Ovviamente bisogna ricordare che se non c’è limite di prezzo, basta semplicemente comprare un obiettivo con una focale maggiore per raggiungere lo stesso fattore di ingrandimento, tuttavia, come per il grandangolo, lo stesso obiettivo potrebbe essere usato in un crop e avere un ingrandimento ancora maggiore… è un cane che si morde la coda.

Microstock, cataloghi e fotografia macro

Il microstock (prima o poi scriverò un tutorial su questo), la fotografia per cataloghi o da mini-studio e spesso anche vari tipi di macro, richiedono al fotografo il massimo ingrandimento possibile a livelli di definizione elevati e spesso comportano guadagni molto più bassi di altri tipi di fotografia dove il full-frame è indispensabile. In questi casi, fare economia di attrezzatura non solo è conveniente, ma soprattutto per iniziare è un requisito per non dover spendere tutta la propria carriera ad ammortizzare quanto acquistato.

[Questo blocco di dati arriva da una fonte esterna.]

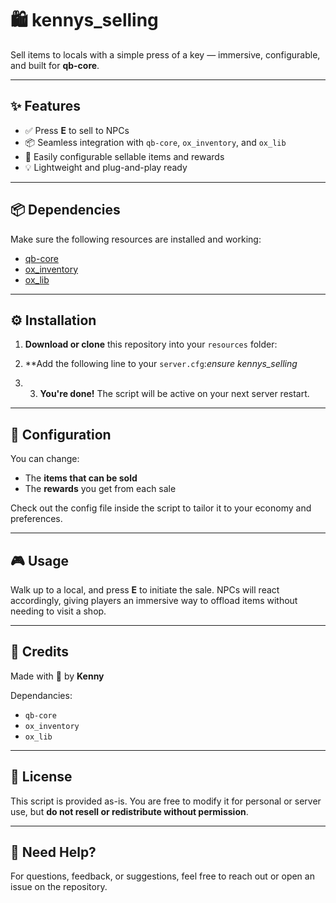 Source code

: # 🛍️ kennys_selling

Sell items to locals with a simple press of a key — immersive, configurable, and built for **qb-core**.

---

## ✨ Features

- ✅ Press **E** to sell to NPCs
- 📦 Seamless integration with `qb-core`, `ox_inventory`, and `ox_lib`
- 🔧 Easily configurable sellable items and rewards
- 💡 Lightweight and plug-and-play ready

---

## 📦 Dependencies

Make sure the following resources are installed and working:

- [qb-core](https://github.com/qbcore-framework/qb-core)
- [ox_inventory](https://github.com/overextended/ox_inventory)
- [ox_lib](https://github.com/overextended/ox_lib)

---

## ⚙️ Installation

1. **Download or clone** this repository into your `resources` folder:
2. **Add the following line to your `server.cfg`:*ensure kennys_selling*

3. 3. **You're done!** The script will be active on your next server restart.

---

## 🔁 Configuration

You can change:

- The **items that can be sold**
- The **rewards** you get from each sale

Check out the config file inside the script to tailor it to your economy and preferences.

---

## 🎮 Usage

Walk up to a local, and press **E** to initiate the sale. NPCs will react accordingly, giving players an immersive way to offload items without needing to visit a shop.

---

## 🙌 Credits

Made with 💙 by **Kenny**

Dependancies:
- `qb-core`
- `ox_inventory`
- `ox_lib`

---

## 📜 License

This script is provided as-is. You are free to modify it for personal or server use, but **do not resell or redistribute without permission**.

---

## 💬 Need Help?

For questions, feedback, or suggestions, feel free to reach out or open an issue on the repository.
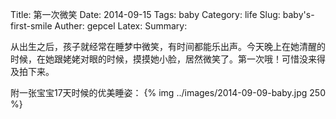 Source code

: Title: 第一次微笑
Date: 2014-09-15
Tags: baby
Category: life
Slug: baby's-first-smile
Auther: gepcel
Latex:
Summary: 

从出生之后，孩子就经常在睡梦中微笑，有时间都能乐出声。今天晚上在她清醒的时候，在她跟姥姥对眼的时候，摸摸她小脸，居然微笑了。第一次哦！可惜没来得及拍下来。

附一张宝宝17天时候的优美睡姿：
{% img ../images/2014-09-09-baby.jpg 250 %} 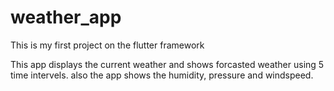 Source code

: # weather_app

This is my first project on the flutter framework

This app displays the current weather and shows forcasted weather using 5 time intervels. also the app shows the humidity, pressure and windspeed.

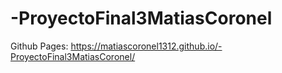 # -ProyectoFinal3MatiasCoronel
Github Pages:
https://matiascoronel1312.github.io/-ProyectoFinal3MatiasCoronel/
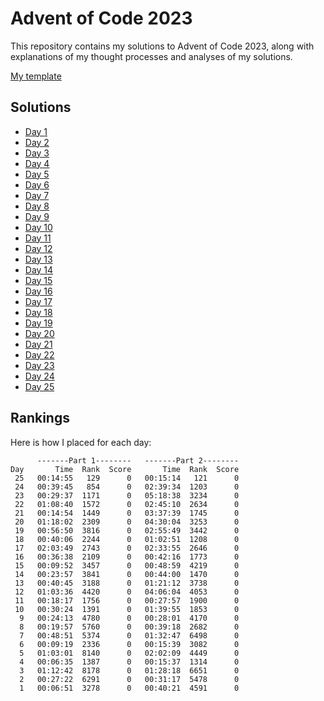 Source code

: # Advent of Code 2023

This repository contains my solutions to Advent of Code 2023, along with
explanations of my thought processes and analyses of my solutions.

[My template](./0)

## Solutions

* [Day 1](./01)
* [Day 2](./02)
* [Day 3](./03)
* [Day 4](./04)
* [Day 5](./05)
* [Day 6](./06)
* [Day 7](./07)
* [Day 8](./08)
* [Day 9](./09)
* [Day 10](./10)
* [Day 11](./11)
* [Day 12](./12)
* [Day 13](./13)
* [Day 14](./14)
* [Day 15](./15)
* [Day 16](./16)
* [Day 17](./17)
* [Day 18](./18)
* [Day 19](./19)
* [Day 20](./20)
* [Day 21](./21)
* [Day 22](./22)
* [Day 23](./23)
* [Day 24](./24)
* [Day 25](./25)

## Rankings

Here is how I placed for each day:

          -------Part 1--------   -------Part 2--------
    Day       Time  Rank  Score       Time  Rank  Score
     25   00:14:55   129      0   00:15:14   121      0
     24   00:39:45   854      0   02:39:34  1203      0
     23   00:29:37  1171      0   05:18:38  3234      0
     22   01:08:40  1572      0   02:45:10  2634      0
     21   00:14:54  1449      0   03:37:39  1745      0
     20   01:18:02  2309      0   04:30:04  3253      0
     19   00:56:50  3816      0   02:55:49  3442      0
     18   00:40:06  2244      0   01:02:51  1208      0
     17   02:03:49  2743      0   02:33:55  2646      0
     16   00:36:38  2109      0   00:42:16  1773      0
     15   00:09:52  3457      0   00:48:59  4219      0
     14   00:23:57  3841      0   00:44:00  1470      0
     13   00:40:45  3188      0   01:21:12  3738      0
     12   01:03:36  4420      0   04:06:04  4053      0
     11   00:18:17  1756      0   00:27:57  1900      0
     10   00:30:24  1391      0   01:39:55  1853      0
      9   00:24:13  4780      0   00:28:01  4170      0
      8   00:19:57  5760      0   00:39:18  2682      0
      7   00:48:51  5374      0   01:32:47  6498      0
      6   00:09:19  2336      0   00:15:39  3082      0
      5   01:03:01  8140      0   02:02:09  4449      0
      4   00:06:35  1387      0   00:15:37  1314      0
      3   01:12:42  8178      0   01:28:18  6651      0
      2   00:27:22  6291      0   00:31:17  5478      0
      1   00:06:51  3278      0   00:40:21  4591      0

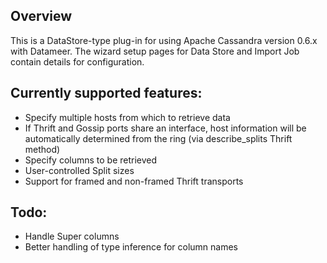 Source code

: Overview
---------

This is a DataStore-type plug-in for using Apache Cassandra version 0.6.x with Datameer. The wizard setup pages for Data Store and Import Job contain details for configuration.

Currently supported features:
-----------------------------
+ Specify multiple hosts from which to retrieve data
+ If Thrift and Gossip ports share an interface, host information will be automatically determined from the ring (via describe_splits Thrift method)
+ Specify columns to be retrieved
+ User-controlled Split sizes
+ Support for framed and non-framed Thrift transports


Todo:
-----
+ Handle Super columns
+ Better handling of type inference for column names

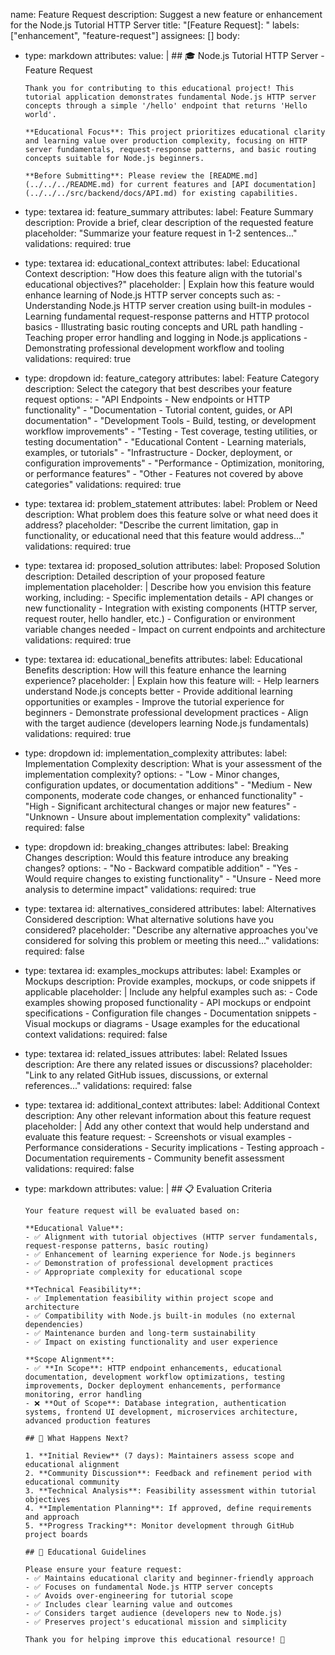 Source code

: name: Feature Request
description: Suggest a new feature or enhancement for the Node.js Tutorial HTTP Server
title: "[Feature Request]: "
labels: ["enhancement", "feature-request"]
assignees: []
body:
  - type: markdown
    attributes:
      value: |
        ## 🎓 Node.js Tutorial HTTP Server - Feature Request

        Thank you for contributing to this educational project! This tutorial application demonstrates fundamental Node.js HTTP server concepts through a simple '/hello' endpoint that returns 'Hello world'.

        **Educational Focus**: This project prioritizes educational clarity and learning value over production complexity, focusing on HTTP server fundamentals, request-response patterns, and basic routing concepts suitable for Node.js beginners.

        **Before Submitting**: Please review the [README.md](../../../README.md) for current features and [API documentation](../../../src/backend/docs/API.md) for existing capabilities.

  - type: textarea
    id: feature_summary
    attributes:
      label: Feature Summary
      description: Provide a brief, clear description of the requested feature
      placeholder: "Summarize your feature request in 1-2 sentences..."
    validations:
      required: true

  - type: textarea
    id: educational_context
    attributes:
      label: Educational Context
      description: "How does this feature align with the tutorial's educational objectives?"
      placeholder: |
        Explain how this feature would enhance learning of Node.js HTTP server concepts such as:
        - Understanding Node.js HTTP server creation using built-in modules
        - Learning fundamental request-response patterns and HTTP protocol basics
        - Illustrating basic routing concepts and URL path handling
        - Teaching proper error handling and logging in Node.js applications
        - Demonstrating professional development workflow and tooling
    validations:
      required: true

  - type: dropdown
    id: feature_category
    attributes:
      label: Feature Category
      description: Select the category that best describes your feature request
      options:
        - "API Endpoints - New endpoints or HTTP functionality"
        - "Documentation - Tutorial content, guides, or API documentation"
        - "Development Tools - Build, testing, or development workflow improvements"
        - "Testing - Test coverage, testing utilities, or testing documentation"
        - "Educational Content - Learning materials, examples, or tutorials"
        - "Infrastructure - Docker, deployment, or configuration improvements"
        - "Performance - Optimization, monitoring, or performance features"
        - "Other - Features not covered by above categories"
    validations:
      required: true

  - type: textarea
    id: problem_statement
    attributes:
      label: Problem or Need
      description: What problem does this feature solve or what need does it address?
      placeholder: "Describe the current limitation, gap in functionality, or educational need that this feature would address..."
    validations:
      required: true

  - type: textarea
    id: proposed_solution
    attributes:
      label: Proposed Solution
      description: Detailed description of your proposed feature implementation
      placeholder: |
        Describe how you envision this feature working, including:
        - Specific implementation details
        - API changes or new functionality
        - Integration with existing components (HTTP server, request router, hello handler, etc.)
        - Configuration or environment variable changes needed
        - Impact on current endpoints and architecture
    validations:
      required: true

  - type: textarea
    id: educational_benefits
    attributes:
      label: Educational Benefits
      description: How will this feature enhance the learning experience?
      placeholder: |
        Explain how this feature will:
        - Help learners understand Node.js concepts better
        - Provide additional learning opportunities or examples
        - Improve the tutorial experience for beginners
        - Demonstrate professional development practices
        - Align with the target audience (developers learning Node.js fundamentals)
    validations:
      required: true

  - type: dropdown
    id: implementation_complexity
    attributes:
      label: Implementation Complexity
      description: What is your assessment of the implementation complexity?
      options:
        - "Low - Minor changes, configuration updates, or documentation additions"
        - "Medium - New components, moderate code changes, or enhanced functionality"
        - "High - Significant architectural changes or major new features"
        - "Unknown - Unsure about implementation complexity"
    validations:
      required: false

  - type: dropdown
    id: breaking_changes
    attributes:
      label: Breaking Changes
      description: Would this feature introduce any breaking changes?
      options:
        - "No - Backward compatible addition"
        - "Yes - Would require changes to existing functionality"
        - "Unsure - Need more analysis to determine impact"
    validations:
      required: true

  - type: textarea
    id: alternatives_considered
    attributes:
      label: Alternatives Considered
      description: What alternative solutions have you considered?
      placeholder: "Describe any alternative approaches you've considered for solving this problem or meeting this need..."
    validations:
      required: false

  - type: textarea
    id: examples_mockups
    attributes:
      label: Examples or Mockups
      description: Provide examples, mockups, or code snippets if applicable
      placeholder: |
        Include any helpful examples such as:
        - Code examples showing proposed functionality
        - API mockups or endpoint specifications
        - Configuration file changes
        - Documentation snippets
        - Visual mockups or diagrams
        - Usage examples for the educational context
    validations:
      required: false

  - type: textarea
    id: related_issues
    attributes:
      label: Related Issues
      description: Are there any related issues or discussions?
      placeholder: "Link to any related GitHub issues, discussions, or external references..."
    validations:
      required: false

  - type: textarea
    id: additional_context
    attributes:
      label: Additional Context
      description: Any other relevant information about this feature request
      placeholder: |
        Add any other context that would help understand and evaluate this feature request:
        - Screenshots or visual examples
        - Performance considerations
        - Security implications
        - Testing approach
        - Documentation requirements
        - Community benefit assessment
    validations:
      required: false

  - type: markdown
    attributes:
      value: |
        ## 📋 Evaluation Criteria

        Your feature request will be evaluated based on:

        **Educational Value**:
        - ✅ Alignment with tutorial objectives (HTTP server fundamentals, request-response patterns, basic routing)
        - ✅ Enhancement of learning experience for Node.js beginners
        - ✅ Demonstration of professional development practices
        - ✅ Appropriate complexity for educational scope

        **Technical Feasibility**:
        - ✅ Implementation feasibility within project scope and architecture
        - ✅ Compatibility with Node.js built-in modules (no external dependencies)
        - ✅ Maintenance burden and long-term sustainability
        - ✅ Impact on existing functionality and user experience

        **Scope Alignment**:
        - ✅ **In Scope**: HTTP endpoint enhancements, educational documentation, development workflow optimizations, testing improvements, Docker deployment enhancements, performance monitoring, error handling
        - ❌ **Out of Scope**: Database integration, authentication systems, frontend UI development, microservices architecture, advanced production features

        ## 🚀 What Happens Next?

        1. **Initial Review** (7 days): Maintainers assess scope and educational alignment
        2. **Community Discussion**: Feedback and refinement period with educational community
        3. **Technical Analysis**: Feasibility assessment within tutorial objectives
        4. **Implementation Planning**: If approved, define requirements and approach
        5. **Progress Tracking**: Monitor development through GitHub project boards

        ## 🎯 Educational Guidelines

        Please ensure your feature request:
        - ✅ Maintains educational clarity and beginner-friendly approach
        - ✅ Focuses on fundamental Node.js HTTP server concepts
        - ✅ Avoids over-engineering for tutorial scope
        - ✅ Includes clear learning value and outcomes
        - ✅ Considers target audience (developers new to Node.js)
        - ✅ Preserves project's educational mission and simplicity

        Thank you for helping improve this educational resource! 🙏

Se si considera che nella maggior parte dei casi, quando si fotografa per il microstock o per i cataloghi, si ha la possibilità di controllare perfettamente la luce, allora in questo caso una reflex a sensore crop con alta densità di pixel sarebbe di gran lunga più utile di una reflex full-frame che bisognerebbe dotare di obiettivi molto più costosi per ottenere gli stessi risultati.

Costi e obiettivi

Quando si parla di prezzo, il full-frame perde drasticamente tanti punti. Gli obiettivi che lavorano bene su full-frame sono normalmente molto più costosì. Facendo un rapido esempio, il 35mm f/1.8 Nikkor utilizzabile su full-frame costa (alla data di pubblicazione) circa 600€. L’equivalente (e di pari qualità) per DX (cioè crop in lingua Nikon) costa circa 200€. Inoltre, i crop sensor possono usare tutti gli obiettivi che si possono usare in full-frame, prendendo tra l’altro solo la parte “migliore” dell’obiettivo, cioè quella centrale, mentre il sensore full-frame non sarebbe in grado di ottenere risultati accettabili se si scattesero foto con obiettivi studiati per i crop sensor.

Questo è un grande vantaggio dei sensori crop, sia in termini economici per chi vuole risparmiare, ma anche in termini di scelta in quanto i sensori crop hanno a disposizione tutti gli obiettivi esistenti mentre i full-frame solo un sottoinsieme.

Conclusioni

In conclusione, il sensore full-frame è sicuramente di qualità superiore, anche perché normalmente montato in corpi macchina dotati di caratteristiche avanzate e maggiore qualità generale, tuttavia è evidente come non siano per tutti e spesso sia anche meno vantaggioso rispetto all’utilizzo di una reflex con sensore crop. Se poi non si hanno limiti di bugdet, allora è ovvio che tutto quello che si fa con le crop, si può fare tendenzialmente bene e spesso meglio con una full-frame, quindi non esistono impedimenti allo scegliere il sensore più grande e costoso.